Voodoo

Racconto per il concorso "300 Parole Per Un Incubo", 2005 - edizione 4

Elena infilò con rabbia lo spillone nella testa della bambola. Non aveva mai creduto a queste cose. Il potere della disperazione. Ormai, dopo i pianti e le implorazioni, le erano rimaste solo le pozioni magiche e una folle brama di vendetta. Aveva speso i suoi ultimi risparmi per comprare da Madame Voodoo questa bambolina di pezza, a cui aveva cucito capelli e unghie di suo marito. Dell’uomo con cui era sposata da dieci anni e a cui aveva dato una bambina, Emma, la loro unica figlia, che amava più della sua stessa vita, anche se era down. Nonostante problemi e difficoltà – ma chi non ne ha, in fondo? – erano una famiglia felice. Almeno questo era ciò che credeva Elena, prima di sapere che suo marito voleva lasciarle per una ragazza di vent’anni che, oltretutto, era incinta. Gli avrebbe dato un figlio “normale”.

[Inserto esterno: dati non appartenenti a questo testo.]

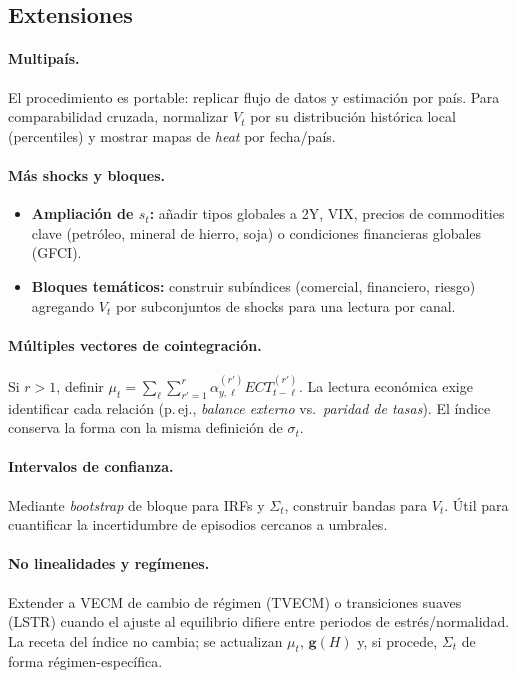 \documentclass[11pt,a4paper]{article}
\newcommand{\1}{\mathbf{1}}
\newcommand{\vect}[1]{\boldsymbol{#1}}
\begin{document}
\subsection{Extensiones}

\paragraph{Multipaís.}
El procedimiento es portable: replicar flujo de datos y estimación por país. 
Para comparabilidad cruzada, normalizar $V_t$ por su distribución histórica local (percentiles) y mostrar mapas de \emph{heat} por fecha/país.

\paragraph{Más shocks y bloques.}
\begin{itemize}
  \item \textbf{Ampliación de $s_t$:} añadir tipos globales a 2Y, VIX, precios de commodities clave (petróleo, mineral de hierro, soja) o condiciones financieras globales (GFCI). 
  \item \textbf{Bloques temáticos:} construir subíndices (comercial, financiero, riesgo) agregando $V_t$ por subconjuntos de shocks para una lectura por canal.
\end{itemize}

\paragraph{Múltiples vectores de cointegración.}
Si $r>1$, definir $\mu_t=\sum_{\ell} \sum_{r'=1}^{r} \alpha_{y,\ell}^{(r')} ECT^{(r')}_{t-\ell}$.
La lectura económica exige identificar cada relación (p.\,ej., \emph{balance externo} vs.\ \emph{paridad de tasas}). 
El índice conserva la forma con la misma definición de $\sigma_t$.

\paragraph{Intervalos de confianza.}
Mediante \emph{bootstrap} de bloque para IRFs y \(\Sigma_t\), construir bandas para $V_t$. 
Útil para cuantificar la incertidumbre de episodios cercanos a umbrales.

\paragraph{No linealidades y regímenes.}
Extender a VECM de cambio de régimen (TVECM) o transiciones suaves (LSTR) cuando el ajuste al equilibrio difiere entre periodos de estrés/normalidad. 
La receta del índice no cambia; se actualizan \(\mu_t\), \(\vect{g}(H)\) y, si procede, \(\Sigma_t\) de forma régimen-específica.
\end{document}
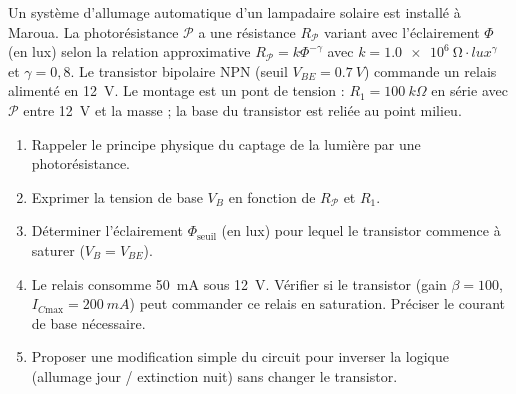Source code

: \documentclass[11pt]{article}
\begin{document}
\begin{exercice}
Un système d'allumage automatique d'un lampadaire solaire est installé à Maroua. La photorésistance $\mathcal{P}$ a une résistance $R_{\mathcal{P}}$ variant avec l'éclairement $\Phi$ (en lux) selon la relation approximative $R_{\mathcal{P}} = k \Phi^{-\gamma}$ avec $k = \SI{1,0e6}{\ohm \cdot lux^{\gamma}}$ et $\gamma = 0,8$. Le transistor bipolaire NPN (seuil $V_{BE} = \SI{0,7}{V}$) commande un relais alimenté en \SI{12}{V}. Le montage est un pont de tension : $R_1 = \SI{100}{k\Omega}$ en série avec $\mathcal{P}$ entre \SI{12}{V} et la masse ; la base du transistor est reliée au point milieu.
\begin{enumerate}
    \item Rappeler le principe physique du captage de la lumière par une photorésistance.
    \item Exprimer la tension de base $V_B$ en fonction de $R_{\mathcal{P}}$ et $R_1$.
    \item Déterminer l'éclairement $\Phi_{\text{seuil}}$ (en lux) pour lequel le transistor commence à saturer ($V_B = V_{BE}$).
    \item Le relais consomme \SI{50}{mA} sous \SI{12}{V}. Vérifier si le transistor (gain $\beta = 100$, $I_{C\text{max}} = \SI{200}{mA}$) peut commander ce relais en saturation. Préciser le courant de base nécessaire.
    \item Proposer une modification simple du circuit pour inverser la logique (allumage jour / extinction nuit) sans changer le transistor.
\end{enumerate}
\end{exercice}
\end{document}
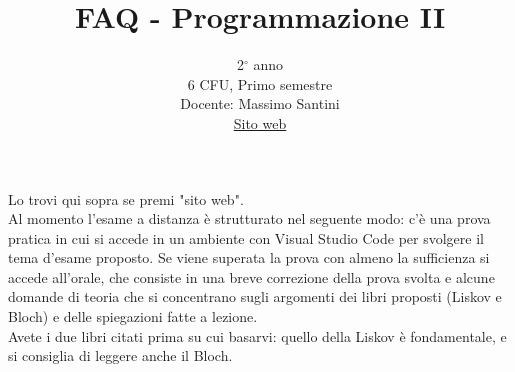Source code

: \documentclass{article}
\title{FAQ - \textbf{Programmazione II}}
\date{}
\author{
	2$^{\circ}$ anno\\6 CFU, Primo semestre\\
	Docente: Massimo Santini\\ 
	\href{https://prog2.di.unimi.it/}{Sito web}
}
\begin{document}
 
	\maketitle
	
	\begin{enumerate}
		
		\rmfamily
		Lo trovi qui sopra se premi "sito web".\\
		
		Al momento l'esame a distanza è strutturato nel seguente modo: c'è una prova pratica in cui si accede
		in un ambiente con Visual Studio Code per svolgere il tema d'esame proposto. Se viene superata la prova
		con almeno la sufficienza si accede all'orale, che consiste in una breve correzione della prova svolta
		e alcune domande di teoria che si concentrano sugli argomenti dei libri proposti (Liskov e Bloch) e delle
		spiegazioni fatte a lezione.\\
		
		
		Avete i due libri citati prima su cui basarvi: quello della Liskov è fondamentale, e si consiglia
		di leggere anche il Bloch.\\
		
	\end{enumerate}
	
\end{document}
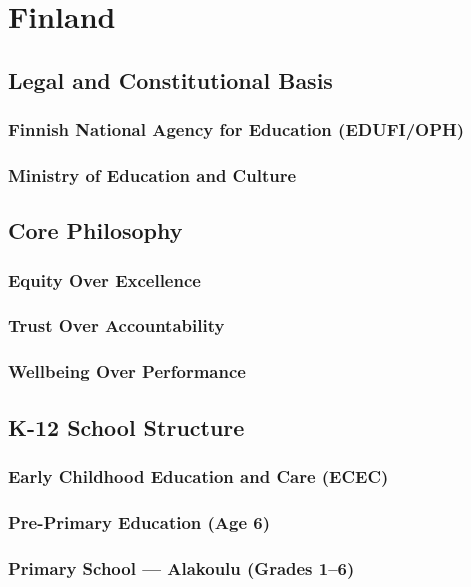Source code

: \chapter{Finland}

\section{Legal and Constitutional Basis}
\subsection{Finnish National Agency for Education (EDUFI/OPH)}
\subsection{Ministry of Education and Culture}

\section{Core Philosophy}
\subsection{Equity Over Excellence}
\subsection{Trust Over Accountability}
\subsection{Wellbeing Over Performance}

\section{K-12 School Structure}
\subsection{Early Childhood Education and Care (ECEC)}
\subsection{Pre-Primary Education (Age 6)}
\subsection{Primary School --- Alakoulu (Grades 1--6)}
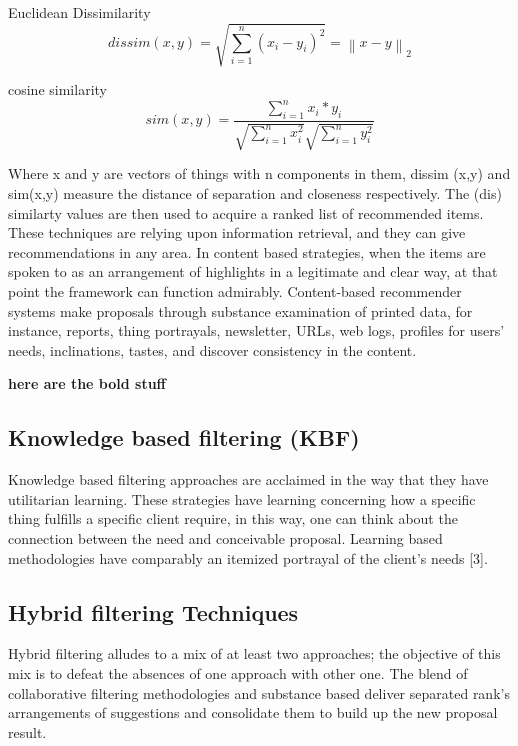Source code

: \documentclass[10pt,conference]{IEEEtran}
\begin{document}
Euclidean Dissimilarity
\begin{equation}
dissim(x, y) = \sqrt{\sum_{i=1}^{n}\left ( x_{i} - y_{i} \right )^{2}} = \left \| x - y \right \|_2
\label{dissimilarity} \tag{3}
\end{equation}


cosine similarity
\begin{equation}
sim(x,y) = \frac{\sum_{i=1}^{n} x_{i} \ast y_{i}}{\sqrt{\sum_{i=1}^{n} x_{i}^{2}} \sqrt{\sum_{i=1}^{n} y_{i}^{2}}}
\label{eq:similarity} \tag{4}
\end{equation}

Where x and y are vectors of things with n components in them, dissim (x,y) and sim(x,y) measure the distance of separation and closeness respectively. The (dis) similarty values are then used to acquire a ranked list of recommended items. These techniques are relying upon information retrieval, and they can give recommendations in any area. In content based strategies, when the items are spoken to as an arrangement of highlights in a legitimate and clear way, at that point the framework can function admirably. Content-based recommender systems make proposals through substance examination of printed data, for instance, reports, thing portrayals, newsletter, URLs, web logs, profiles for users' needs, inclinations, tastes, and discover consistency in the content.

\textbf{here are the bold stuff}

\subsection{Knowledge based filtering (KBF)}
Knowledge based filtering approaches are acclaimed in the way that they have utilitarian learning. These strategies have learning concerning how a specific thing fulfills a specific client require, in this way, one can think about the connection between the need and conceivable proposal. Learning based methodologies have comparably an itemized portrayal of the client's needs [3].


\subsection{Hybrid filtering Techniques}
Hybrid filtering alludes to a mix of at least two approaches; the objective of this mix is to defeat the absences of one approach with other one. The blend of collaborative filtering methodologies and substance based deliver separated rank's arrangements of suggestions and consolidate them to build up the new proposal result.
\end{document}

Da quando aveva comprato la bambola le emicranie del marito erano sempre più acute e frequenti, ma la sua mente, logica e razionale, si rifiutava di collegare le due cose. Per lei era un gioco, un modo per sfogare stress e rabbia, come quelle palline di gomma che si stringono in mano.
La porta d’ingresso si aprì. Suo marito la abbracciò, le disse che con l’altra era finita e che lei era l’unica donna che avesse mai amato. Si baciarono. Elena non perse tempo a farsi domande e si lasciò portare in camera da letto.
Emma aveva sentito arrivare qualcuno e si era svegliata. Vide la bambola sulla poltrona e la prese in mano incuriosita. Le piaceva soprattutto l’imbottitura. Era morbida. Sembrava che ci fosse qualcosa di vivo, dentro. Strappò la stoffa e guardò affascinata la sabbia che riempiva la bambola cadere sul pavimento. Non si accorse nemmeno del grido inumano che proveniva dall'altra stanza.